Does Cresthaven cover FinCEN Geographic Targeting Orders and Section 311 actions?

Yes. The FinCEN Financial Crimes vertical covers GTOs, Section 311 special measures, beneficial ownership rulemaking, BSA enforcement actions, SAR filing guidance, and FinCEN advisories. Material releases are delivered as structured briefs within minutes of publication on fincen.gov.

How does FinCEN coverage pair with OFAC for AML/sanctions compliance?

For AML/sanctions compliance officers, FinCEN + OFAC is the canonical pairing. Basic at $149 per month covers 3 agencies (e.g., FinCEN + OFAC + your primary regulator — SEC for broker-dealers, FCA for UK RIAs, FDIC for banks). Professional at $399 per month covers 6 agencies with cross-agency synthesis that surfaces patterns across financial crimes and sanctions enforcement.

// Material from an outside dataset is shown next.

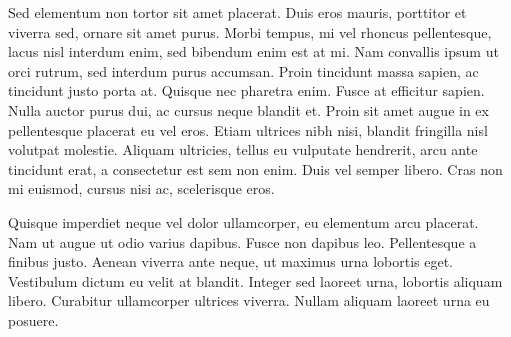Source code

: Sed elementum non tortor sit amet placerat. Duis eros mauris, porttitor et viverra sed, ornare sit amet purus. Morbi tempus, mi vel rhoncus pellentesque, lacus nisl interdum enim, sed bibendum enim est at mi. Nam convallis ipsum ut orci rutrum, sed interdum purus accumsan. Proin tincidunt massa sapien, ac tincidunt justo porta at. Quisque nec pharetra enim. Fusce at efficitur sapien. Nulla auctor purus dui, ac cursus neque blandit et. Proin sit amet augue in ex pellentesque placerat eu vel eros. Etiam ultrices nibh nisi, blandit fringilla nisl volutpat molestie. Aliquam ultricies, tellus eu vulputate hendrerit, arcu ante tincidunt erat, a consectetur est sem non enim. Duis vel semper libero. Cras non mi euismod, cursus nisi ac, scelerisque eros.

Quisque imperdiet neque vel dolor ullamcorper, eu elementum arcu placerat. Nam ut augue ut odio varius dapibus. Fusce non dapibus leo. Pellentesque a finibus justo. Aenean viverra ante neque, ut maximus urna lobortis eget. Vestibulum dictum eu velit at blandit. Integer sed laoreet urna, lobortis aliquam libero. Curabitur ullamcorper ultrices viverra. Nullam aliquam laoreet urna eu posuere.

Does Cresthaven cover the beneficial ownership rule and Corporate Transparency Act implementation?

Yes. CTA implementation, beneficial ownership rule revisions, FinCEN Identifier issuance, and enforcement actions related to BOI reporting are all covered in the FinCEN vertical. As the regulatory landscape around CTA continues to evolve, Cresthaven briefs include forward-deadline tracking for affected filer categories.

How does Cresthaven differ from ComplyAdvantage or Dow Jones for AML intelligence?

ComplyAdvantage and Dow Jones are screening platforms — they match counterparty names against FinCEN, OFAC, and other watchlists for operational compliance. Cresthaven Analytics is the intelligence layer above screening — when FinCEN issues a new GTO, Section 311 measure, or rule change, you get the brief explaining what changed, who is affected, and what your program needs to update. The two pair naturally.